_WHAT TO PRODUCE_. For the word "beyond", search the records and show each line in which it occurs.

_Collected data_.
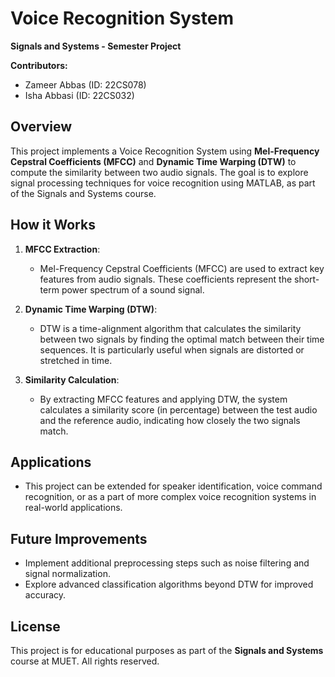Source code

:# Voice Recognition System
**Signals and Systems - Semester Project**

**Contributors:**
- Zameer Abbas (ID: 22CS078)
- Isha Abbasi (ID: 22CS032)

## Overview

This project implements a Voice Recognition System using **Mel-Frequency Cepstral Coefficients (MFCC)** and **Dynamic Time Warping (DTW)** to compute the similarity between two audio signals. The goal is to explore signal processing techniques for voice recognition using MATLAB, as part of the Signals and Systems course.

## How it Works

1. **MFCC Extraction**:
   - Mel-Frequency Cepstral Coefficients (MFCC) are used to extract key features from audio signals. These coefficients represent the short-term power spectrum of a sound signal.
   
2. **Dynamic Time Warping (DTW)**:
   - DTW is a time-alignment algorithm that calculates the similarity between two signals by finding the optimal match between their time sequences. It is particularly useful when signals are distorted or stretched in time.
   
3. **Similarity Calculation**:
   - By extracting MFCC features and applying DTW, the system calculates a similarity score (in percentage) between the test audio and the reference audio, indicating how closely the two signals match.

## Applications

- This project can be extended for speaker identification, voice command recognition, or as a part of more complex voice recognition systems in real-world applications.

## Future Improvements

- Implement additional preprocessing steps such as noise filtering and signal normalization.
- Explore advanced classification algorithms beyond DTW for improved accuracy.

## License

This project is for educational purposes as part of the **Signals and Systems** course at MUET. All rights reserved.
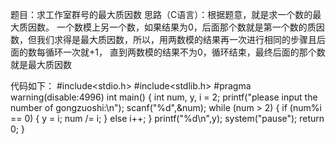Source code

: 题目：求工作室群号的最大质因数
思路（C语言）：根据题意，就是求一个数的最大质因数。
一个数模上另一个数，如果结果为0，后面那个数就是第一个数的质因数，但我们求得是最大质因数，所以，用两数模的结果再一次进行相同的步骤且后面的数每循环一次就+1，
直到两数模的结果不为0，循环结束，最终后面的那个数就是最大质因数


代码如下：
#include<stdio.h>
#include<stdlib.h>
#pragma warning(disable:4996)
int main() 
{
	int num, y, i = 2;
	printf("please input the number of gongzuoshi:\n");
	scanf("%d",&num);
	while (num > 2)
	{
		if (num%i == 0)
		{
			y = i;
			num /= i;
		}
		else
			i++;
	}
	printf("%d\n",y);
	system("pause");
	return 0;
}
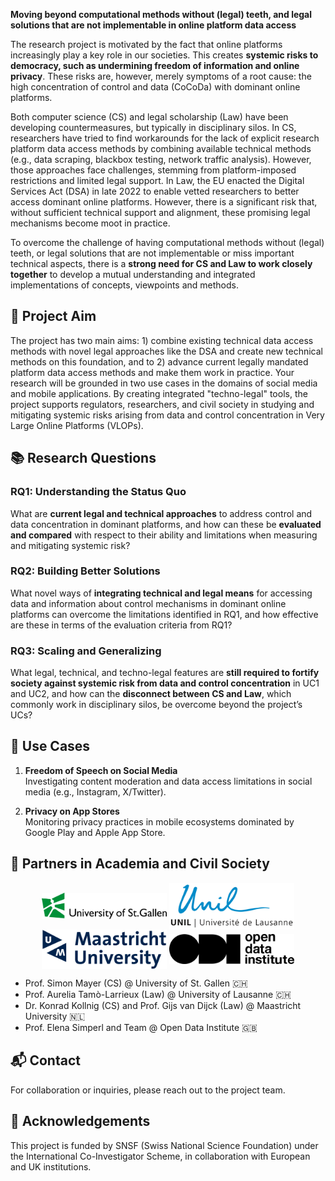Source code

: **Moving beyond computational methods without (legal) teeth, and legal solutions that are not implementable in online platform data access**

The research project is motivated by the fact that online platforms increasingly play a key role in our societies. This creates **systemic risks to democracy, such as undermining freedom of information and online privacy**. These risks are, however, merely symptoms of a root cause: the high concentration of control and data (CoCoDa) with dominant online platforms.

Both computer science (CS) and legal scholarship (Law) have been developing countermeasures, but typically in disciplinary silos. In CS, researchers have tried to find workarounds for the lack of explicit research platform data access methods by combining available technical methods (e.g., data scraping, blackbox testing, network traffic analysis). However, those approaches face challenges, stemming from platform-imposed restrictions and limited legal support. In Law, the EU enacted the Digital Services Act (DSA) in late 2022 to enable vetted researchers to better access dominant online platforms. However, there is a significant risk that, without sufficient technical support and alignment, these promising legal mechanisms become moot in practice.

To overcome the challenge of having computational methods without (legal) teeth, or legal solutions that are not implementable or miss important technical aspects, there is a **strong need for CS and Law to work closely together** to develop a mutual understanding and integrated implementations of concepts, viewpoints and methods.

## 🚀 Project Aim

The project has two main aims: 1) combine existing technical data access methods with novel legal approaches like the DSA and create new technical methods on this foundation, and to 2) advance current legally mandated platform data access methods and make them work in practice. Your research will be grounded in two use cases in the domains of social media and mobile applications.  By creating integrated "techno-legal" tools, the project supports regulators, researchers, and civil society in studying and mitigating systemic risks arising from data and control concentration in Very Large Online Platforms (VLOPs).

## 📚 Research Questions

### RQ1: Understanding the Status Quo
What are **current legal and technical approaches** to address control and data concentration in dominant platforms, and how can these be **evaluated and compared** with respect to their ability and limitations when measuring and mitigating systemic risk?

### RQ2: Building Better Solutions
What novel ways of **integrating technical and legal means** for accessing data and information about control mechanisms in dominant online platforms can overcome the limitations identified in RQ1, and how effective are these in terms of the evaluation criteria from RQ1?

### RQ3: Scaling and Generalizing
What legal, technical, and techno-legal features are **still required to fortify society against systemic risk from data and control concentration** in UC1 and UC2, and how can the **disconnect between CS and Law**, which commonly work in disciplinary silos, be overcome beyond the project’s UCs?

## 🔧 Use Cases

1. **Freedom of Speech on Social Media**  
   Investigating content moderation and data access limitations in social media (e.g., Instagram, X/Twitter).

2. **Privacy on App Stores**  
   Monitoring privacy practices in mobile ecosystems dominated by Google Play and Apple App Store.

## 👥 Partners in Academia and Civil Society

<p align="center">
  <img src="img/unisg.png" width="200" style="vertical-align: middle;"/>
  <img src="img/unil.png" width="200" style="vertical-align: middle;"/>
  <img src="img/um.png" width="200" style="vertical-align: middle;"/>
  <img src="img/odi.png" width="200" style="vertical-align: middle;"/>
</p>

- Prof. Simon Mayer (CS) @ University of St. Gallen 🇨🇭
- Prof. Aurelia Tamò-Larrieux (Law) @ University of Lausanne 🇨🇭
- Dr. Konrad Kollnig (CS) and Prof. Gijs van Dijck (Law) @ Maastricht University 🇳🇱
- Prof. Elena Simperl and Team @ Open Data Institute 🇬🇧

## 📬 Contact

For collaboration or inquiries, please reach out to the project team.

## 📌 Acknowledgements

This project is funded by SNSF (Swiss National Science Foundation) under the International Co-Investigator Scheme, in collaboration with European and UK institutions.
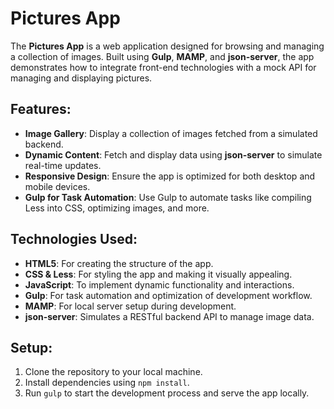 # Pictures App

The **Pictures App** is a web application designed for browsing and managing a collection of images. Built using **Gulp**, **MAMP**, and **json-server**, the app demonstrates how to integrate front-end technologies with a mock API for managing and displaying pictures.

## Features:
- **Image Gallery**: Display a collection of images fetched from a simulated backend.
- **Dynamic Content**: Fetch and display data using **json-server** to simulate real-time updates.
- **Responsive Design**: Ensure the app is optimized for both desktop and mobile devices.
- **Gulp for Task Automation**: Use Gulp to automate tasks like compiling Less into CSS, optimizing images, and more.

## Technologies Used:
- **HTML5**: For creating the structure of the app.
- **CSS & Less**: For styling the app and making it visually appealing.
- **JavaScript**: To implement dynamic functionality and interactions.
- **Gulp**: For task automation and optimization of development workflow.
- **MAMP**: For local server setup during development.
- **json-server**: Simulates a RESTful backend API to manage image data.

## Setup:
1. Clone the repository to your local machine.
2. Install dependencies using `npm install`.
3. Run `gulp` to start the development process and serve the app locally.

_OUTPUT FOR THIS EXERCISE_.
- Explore advanced classification algorithms beyond DTW for improved accuracy.
: **Moving beyond computational methods without (legal) teeth, and legal solutions that are not implementable in online platform data access**
What legal, technical, and techno-legal features are **still required to fortify society against systemic risk from data and control concentration** in UC1 and UC2, and how can the **disconnect between CS and Law**, which commonly work in disciplinary silos, be overcome beyond the project’s UCs?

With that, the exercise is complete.